Amazon's Project Kuiper team will move to a permanent research and development headquarters in 2020 in Redmond, Wash. The company says it's completing renovation of two leased buildings that will provide Project Kuiper with 219,000 square feet for R&D labs, prototype manufacturing facilities, and office and design space. The company has 167 job openings for the new facility posted on its website.
Project Kuiper is a constellation of 3,236 satellites Amazon plans to deploy in low Earth orbit for low-latency, high-speed broadband. Amazon joins SpaceX, OneWeb and Telesat in planning large constellations of internet-beaming satellites.
Amazon hasn’t said when it plans to launch its first Kuiper satellites, but will need to launch at least one of its satellites by early 2026 in order to comply with the seven-year countdown that started in March when it filed with the International Telecommunication Union for Ka-band spectrum essential for the constellation.
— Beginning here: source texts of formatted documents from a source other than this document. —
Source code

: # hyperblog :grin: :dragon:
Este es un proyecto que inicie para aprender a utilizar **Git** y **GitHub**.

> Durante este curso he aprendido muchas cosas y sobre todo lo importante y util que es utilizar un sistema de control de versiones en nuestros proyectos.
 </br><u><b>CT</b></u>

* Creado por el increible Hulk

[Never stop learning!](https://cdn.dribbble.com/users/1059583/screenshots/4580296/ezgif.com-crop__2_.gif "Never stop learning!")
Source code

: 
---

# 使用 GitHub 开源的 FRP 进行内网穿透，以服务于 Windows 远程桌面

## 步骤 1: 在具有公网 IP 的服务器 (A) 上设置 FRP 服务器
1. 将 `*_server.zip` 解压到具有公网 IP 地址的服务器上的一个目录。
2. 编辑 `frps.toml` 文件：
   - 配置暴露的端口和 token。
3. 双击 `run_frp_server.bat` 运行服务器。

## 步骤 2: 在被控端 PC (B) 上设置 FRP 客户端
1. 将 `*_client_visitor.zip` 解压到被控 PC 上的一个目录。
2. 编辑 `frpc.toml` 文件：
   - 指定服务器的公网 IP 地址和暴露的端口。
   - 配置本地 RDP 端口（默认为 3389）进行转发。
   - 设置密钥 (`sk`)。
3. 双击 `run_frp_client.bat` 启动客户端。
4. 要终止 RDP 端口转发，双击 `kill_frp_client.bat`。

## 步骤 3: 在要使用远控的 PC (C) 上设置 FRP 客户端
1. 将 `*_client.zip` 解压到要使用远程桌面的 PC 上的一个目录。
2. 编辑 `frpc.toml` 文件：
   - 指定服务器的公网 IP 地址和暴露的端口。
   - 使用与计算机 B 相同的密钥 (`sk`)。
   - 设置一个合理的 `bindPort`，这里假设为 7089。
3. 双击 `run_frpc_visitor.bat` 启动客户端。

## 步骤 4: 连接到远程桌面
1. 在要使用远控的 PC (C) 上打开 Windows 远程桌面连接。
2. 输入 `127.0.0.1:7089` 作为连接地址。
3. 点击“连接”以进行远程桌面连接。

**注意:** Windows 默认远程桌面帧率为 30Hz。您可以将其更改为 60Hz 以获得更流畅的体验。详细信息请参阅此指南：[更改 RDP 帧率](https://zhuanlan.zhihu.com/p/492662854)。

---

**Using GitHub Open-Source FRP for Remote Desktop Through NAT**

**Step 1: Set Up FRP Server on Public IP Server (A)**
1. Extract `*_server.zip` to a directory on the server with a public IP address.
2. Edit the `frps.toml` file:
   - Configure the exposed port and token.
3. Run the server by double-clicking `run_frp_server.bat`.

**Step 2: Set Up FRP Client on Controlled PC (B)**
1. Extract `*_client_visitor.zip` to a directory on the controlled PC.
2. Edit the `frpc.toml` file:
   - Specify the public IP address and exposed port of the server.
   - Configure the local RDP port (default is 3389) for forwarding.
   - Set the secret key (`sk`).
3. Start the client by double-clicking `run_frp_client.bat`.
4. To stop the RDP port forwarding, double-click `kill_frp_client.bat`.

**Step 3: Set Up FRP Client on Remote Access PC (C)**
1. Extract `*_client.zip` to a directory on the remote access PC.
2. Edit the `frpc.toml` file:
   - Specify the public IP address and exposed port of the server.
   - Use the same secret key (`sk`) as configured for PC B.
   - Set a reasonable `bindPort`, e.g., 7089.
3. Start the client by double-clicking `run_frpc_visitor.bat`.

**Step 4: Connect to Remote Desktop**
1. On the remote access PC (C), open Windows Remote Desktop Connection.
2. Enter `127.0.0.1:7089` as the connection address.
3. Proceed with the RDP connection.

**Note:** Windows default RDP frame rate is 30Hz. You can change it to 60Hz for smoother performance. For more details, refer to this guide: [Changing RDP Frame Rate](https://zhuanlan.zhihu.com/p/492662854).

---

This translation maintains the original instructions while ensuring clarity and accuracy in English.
Amazon told the U.S. Federal Communications Commission in July that it plans to launch Project Kuiper satellites in five waves, with satellites designed to operate for seven years.
“As Amazon’s Project Kuiper team continues to make great strides, the team has once again outgrown its current facility,” Amazon said. “With that in mind, we are leasing and renovating a long term home for the Kuiper team…which will become Kuiper’s primary headquarters for research & development, as well as its primary prototype manufacturing and qualification facility.”
Jeff Bezos, the founder of Amazon, also owns launch company Blue Origin, whose New Glenn orbital rocket is slated for a first launch in 2021. Amazon’s Web Services business also has a ground station business that communicates with satellites as they circle the planet.
Spectrum regulators at the ITU set new rules for low Earth orbit megaconstellations last month, requiring operators, after that seven-year window, to launch 10% of their constellation in two years, 50% in five years and 100% in seven years in order to keep their full spectrum rights.